Bu fotoğrafla Benetton, suni reklam dünyasına “gerçek hayatı” sokmuştu.
Ardından gelen yeni doğmuş bebek fotoğraflı reklamı yaşama methiye düzüyor olsa da Benetton reklamları tarihinde ihtimal o ki en fazla sansürlenendir.
Palermo’daki Belediye Meclisi Benetton’a reklam panolarını indirmesini buyurdu.
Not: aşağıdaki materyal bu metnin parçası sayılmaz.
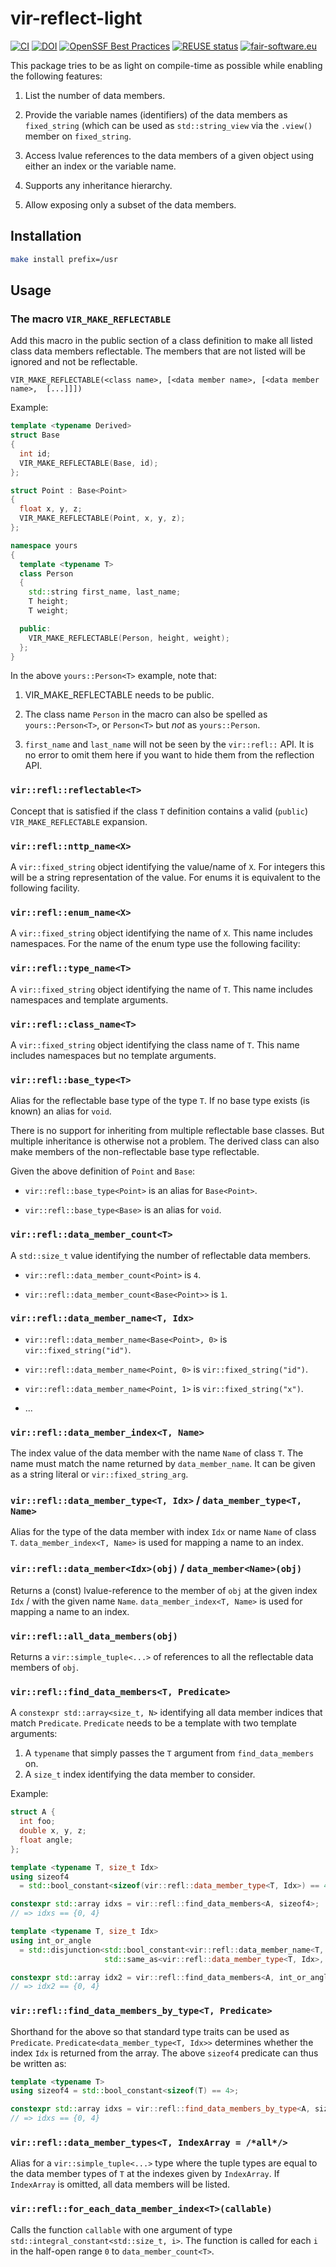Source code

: # vir-reflect-light

[![CI](https://github.com/mattkretz/vir-reflect-light/actions/workflows/CI.yml/badge.svg)](https://github.com/mattkretz/vir-reflect-light/actions/workflows/CI.yml)
[![DOI](https://zenodo.org/badge/853507449.svg)](https://zenodo.org/doi/10.5281/zenodo.13762631)
[![OpenSSF Best Practices](https://www.bestpractices.dev/projects/9447/badge)](https://www.bestpractices.dev/projects/9447)
[![REUSE status](https://github.com/mattkretz/vir-reflect-light/actions/workflows/reuse.yml/badge.svg)](https://github.com/mattkretz/vir-reflect-light/actions/workflows/reuse.yml)
[![fair-software.eu](https://img.shields.io/badge/fair--software.eu-%E2%97%8F%20%20%E2%97%8F%20%20%E2%97%8B%20%20%E2%97%8F%20%20%E2%97%8F-yellow)](https://fair-software.eu)

This package tries to be as light on compile-time as possible while enabling 
the following features:

1. List the number of data members.

2. Provide the variable names (identifiers) of the data members as 
   `fixed_string` (which can be used as `std::string_view` via the `.view()` 
   member on `fixed_string`.

3. Access lvalue references to the data members of a given object using either 
   an index or the variable name.

4. Supports any inheritance hierarchy.

5. Allow exposing only a subset of the data members.

## Installation

```sh
make install prefix=/usr
```

## Usage

### The macro `VIR_MAKE_REFLECTABLE`

Add this macro in the public section of a class definition to make all listed 
class data members reflectable. The members that are not listed will be ignored 
and not be reflectable.

`VIR_MAKE_REFLECTABLE(<class name>, [<data member name>, [<data member name>, 
[...]]])`

Example:

```c++
template <typename Derived>
struct Base
{
  int id;
  VIR_MAKE_REFLECTABLE(Base, id);
};

struct Point : Base<Point>
{
  float x, y, z;
  VIR_MAKE_REFLECTABLE(Point, x, y, z);
};

namespace yours
{
  template <typename T>
  class Person
  {
    std::string first_name, last_name;
    T height;
    T weight;

  public:
    VIR_MAKE_REFLECTABLE(Person, height, weight);
  };
}
```

In the above `yours::Person<T>` example, note that:

1. VIR_MAKE_REFLECTABLE needs to be public.

2. The class name `Person` in the macro can also be spelled as 
   `yours::Person<T>`, or `Person<T>` but *not* as `yours::Person`.

3. `first_name` and `last_name` will not be seen by the `vir::refl::` API. It 
   is no error to omit them here if you want to hide them from the reflection 
   API.

### `vir::refl::reflectable<T>`

Concept that is satisfied if the class `T` definition contains a valid 
(`public`) `VIR_MAKE_REFLECTABLE` expansion.

### `vir::refl::nttp_name<X>`

A `vir::fixed_string` object identifying the value/name of `X`. For integers 
this will be a string representation of the value. For enums it is equivalent 
to the following facility.

### `vir::refl::enum_name<X>`

A `vir::fixed_string` object identifying the name of `X`. This name includes 
namespaces. For the name of the enum type use the following facility:

### `vir::refl::type_name<T>`

A `vir::fixed_string` object identifying the name of `T`. This name includes 
namespaces and template arguments.

### `vir::refl::class_name<T>`

A `vir::fixed_string` object identifying the class name of `T`. This name 
includes namespaces but no template arguments.

### `vir::refl::base_type<T>`

Alias for the reflectable base type of the type `T`. If no base type exists (is 
known) an alias for `void`.

There is no support for inheriting from multiple reflectable base classes. But 
multiple inheritance is otherwise not a problem. The derived class can also 
make members of the non-reflectable base type reflectable.

Given the above definition of `Point` and `Base`:

- `vir::refl::base_type<Point>` is an alias for `Base<Point>`.

- `vir::refl::base_type<Base>` is an alias for `void`.

### `vir::refl::data_member_count<T>`

A `std::size_t` value identifying the number of reflectable data members.

- `vir::refl::data_member_count<Point>` is `4`.

- `vir::refl::data_member_count<Base<Point>>` is `1`.

### `vir::refl::data_member_name<T, Idx>`

- `vir::refl::data_member_name<Base<Point>, 0>` is `vir::fixed_string("id")`.

- `vir::refl::data_member_name<Point, 0>` is `vir::fixed_string("id")`.

- `vir::refl::data_member_name<Point, 1>` is `vir::fixed_string("x")`.

- ...

### `vir::refl::data_member_index<T, Name>`

The index value of the data member with the name `Name` of class `T`.
The name must match the name returned by `data_member_name`. It can be given as 
a string literal or `vir::fixed_string_arg`.

### `vir::refl::data_member_type<T, Idx>` / `data_member_type<T, Name>`

Alias for the type of the data member with index `Idx` or name `Name` of class 
`T`. `data_member_index<T, Name>` is used for mapping a name to an index.

### `vir::refl::data_member<Idx>(obj)` / `data_member<Name>(obj)`

Returns a (const) lvalue-reference to the member of `obj` at the given index 
`Idx` / with the given name `Name`. `data_member_index<T, Name>` is used for 
mapping a name to an index.

### `vir::refl::all_data_members(obj)`

Returns a `vir::simple_tuple<...>` of references to all the reflectable data 
members of `obj`.

### `vir::refl::find_data_members<T, Predicate>`

A `constexpr std::array<size_t, N>` identifying all data member indices that 
match `Predicate`. `Predicate` needs to be a template with two template 
arguments:

1. A `typename` that simply passes the `T` argument from `find_data_members` 
   on.
2. A `size_t` index identifying the data member to consider.

Example:

```c++
struct A {
  int foo;
  double x, y, z;
  float angle;
};

template <typename T, size_t Idx>
using sizeof4
  = std::bool_constant<sizeof(vir::refl::data_member_type<T, Idx>) == 4>;

constexpr std::array idxs = vir::refl::find_data_members<A, sizeof4>;
// => idxs == {0, 4}

template <typename T, size_t Idx>
using int_or_angle
  = std::disjunction<std::bool_constant<vir::refl::data_member_name<T, Idx> == "angle">,
                     std::same_as<vir::refl::data_member_type<T, Idx>, int>>;

constexpr std::array idx2 = vir::refl::find_data_members<A, int_or_angle>;
// => idx2 == {0, 4}
```

### `vir::refl::find_data_members_by_type<T, Predicate>`

Shorthand for the above so that standard type traits can be used as 
`Predicate`. `Predicate<data_member_type<T, Idx>>` determines whether the index 
`Idx` is returned from the array. The above `sizeof4` predicate can thus be 
written as:

```c++
template <typename T>
using sizeof4 = std::bool_constant<sizeof(T) == 4>;

constexpr std::array idxs = vir::refl::find_data_members_by_type<A, sizeof4>;
// => idxs == {0, 4}
```

### `vir::refl::data_member_types<T, IndexArray = /*all*/>`

Alias for a `vir::simple_tuple<...>` type where the tuple types are equal to 
the data member types of `T` at the indexes given by `IndexArray`. If 
`IndexArray` is omitted, all data members will be listed.

### `vir::refl::for_each_data_member_index<T>(callable)`

Calls the function `callable` with one argument of type 
`std::integral_constant<std::size_t, i>`. The function is called for each `i` 
in the half-open range `0` to `data_member_count<T>`.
Sadece İtalya değil, İngiltere, İrlanda ve Fransa’da da reklamın halkın hassasiyetlerini hiçe saydığı ifade edildi.
Markanın 1992’deki reklam kampanyası gerçek ve dram dozu yüksek görsellerden oluşuyordu: AIDS’den ölen bir adam, insan kemiğini kavrayan bir asker, bir mafya cinayeti, yanan bir araba, mültecilerin hücumuna uğrayan bir gemi...
Bunların tamamı gazetecilik ürünü, gerçek fotoğraflardı.
AIDS’den ölen adamın fotoğrafı 1990’da çekilip Life dergisinde yayımlanmıştı. Ama o zaman değil, Benetton reklamlarında kullandığında dünya medyası ve insanlar AIDS nedenli ölümü konuşmaya başladı. Yine pek çok dergi reklamı yayımlamamayı seçti.
Benetton, ırkçılık, savaş ve AIDS ve benzerlerinin yarattığı çelişki ve acıyı reklamcılığın konusu yaparak bir ezberi daha bozmuştu.
İlerleyen yıllarda marka “sinir bozucu” diye tabir edilen veya sosyal sorumluluklara işaret eden birçok konuyu ve özneyi reklamlarına taşımayı sürdürdü.
Son olarak da bu hafta basında yer bulan “Unhate” (Nefret Etme) kampanyası, Benetton’un geçmişteki “şoke edici” reklam anlayışını sürdürür nitelikte.
Kampanya fotoğraflarında dünya liderlerini öpüşürken görüyoruz.
Benetton Vatikan’ın tepkisi nedeniyle kampanyada yer alan Papa ve Mısırlı imamın öpüştüğü fotoğrafı geri çekti.
Ama fark etmez. Fotoğraf tüm dünya basınında yer aldı, gören gördü, Benetton yapacağını yaptı zaten.
Kimileri markanın provokatif olma adına bu tip işlere imza attığını düşünse de ben hiç o görüşte değilim.
Benetton reklamlarını hem yaratıcılık hem de cesaret anlamında zamanının ilerisinde buluyorum.
Aslansın Benetton, durmak yok, yola devam.